Fritz Tränkler, geb. 1910 in Wien, Privatbeamter. Angehöriger des Republikanischen Schutzbunds, nach der Teilnahme an den Februarkämpfen 1934 Flucht in die ČSR, von dort in die Sowjetunion, 1937 Teilnahme am Spanischen Bürgerkrieg, 1939 nach Frankreich, Internierung in den Lagern St.

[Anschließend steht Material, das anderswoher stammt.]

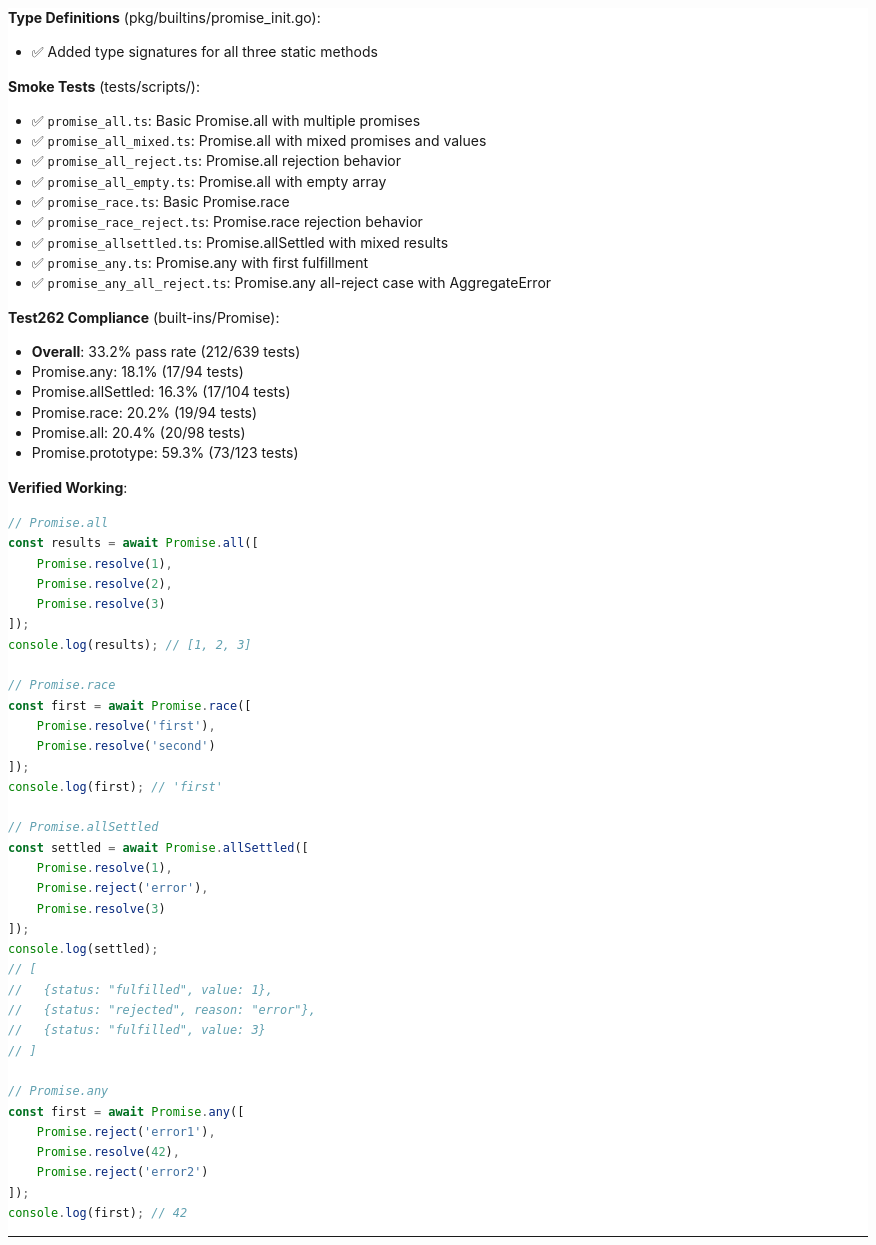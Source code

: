 **Type Definitions** (pkg/builtins/promise_init.go):
- ✅ Added type signatures for all three static methods

**Smoke Tests** (tests/scripts/):
- ✅ `promise_all.ts`: Basic Promise.all with multiple promises
- ✅ `promise_all_mixed.ts`: Promise.all with mixed promises and values
- ✅ `promise_all_reject.ts`: Promise.all rejection behavior
- ✅ `promise_all_empty.ts`: Promise.all with empty array
- ✅ `promise_race.ts`: Basic Promise.race
- ✅ `promise_race_reject.ts`: Promise.race rejection behavior
- ✅ `promise_allsettled.ts`: Promise.allSettled with mixed results
- ✅ `promise_any.ts`: Promise.any with first fulfillment
- ✅ `promise_any_all_reject.ts`: Promise.any all-reject case with AggregateError

**Test262 Compliance** (built-ins/Promise):
- **Overall**: 33.2% pass rate (212/639 tests)
- Promise.any: 18.1% (17/94 tests)
- Promise.allSettled: 16.3% (17/104 tests)
- Promise.race: 20.2% (19/94 tests)
- Promise.all: 20.4% (20/98 tests)
- Promise.prototype: 59.3% (73/123 tests)

**Verified Working**:
```typescript
// Promise.all
const results = await Promise.all([
    Promise.resolve(1),
    Promise.resolve(2),
    Promise.resolve(3)
]);
console.log(results); // [1, 2, 3]

// Promise.race
const first = await Promise.race([
    Promise.resolve('first'),
    Promise.resolve('second')
]);
console.log(first); // 'first'

// Promise.allSettled
const settled = await Promise.allSettled([
    Promise.resolve(1),
    Promise.reject('error'),
    Promise.resolve(3)
]);
console.log(settled);
// [
//   {status: "fulfilled", value: 1},
//   {status: "rejected", reason: "error"},
//   {status: "fulfilled", value: 3}
// ]

// Promise.any
const first = await Promise.any([
    Promise.reject('error1'),
    Promise.resolve(42),
    Promise.reject('error2')
]);
console.log(first); // 42
```

---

Cyprien, Gurs, Le Vernet, dann Djelfa (Algerien), nach der Befreiung Nordafrikas durch die Alliierten Mitglied des britischen Pionierkorps, zurück in die UdSSR. Sommer 1944 gemeinsam mit einer in der Sowjetunion ausgebildeten Gruppe Absprung über den befreiten Gebieten Sloweniens, August 1944 nach Österreich, Bildung der "Kampfgruppe Steiermark", die im Gebiet der Kor- und Saualpe aktiv war.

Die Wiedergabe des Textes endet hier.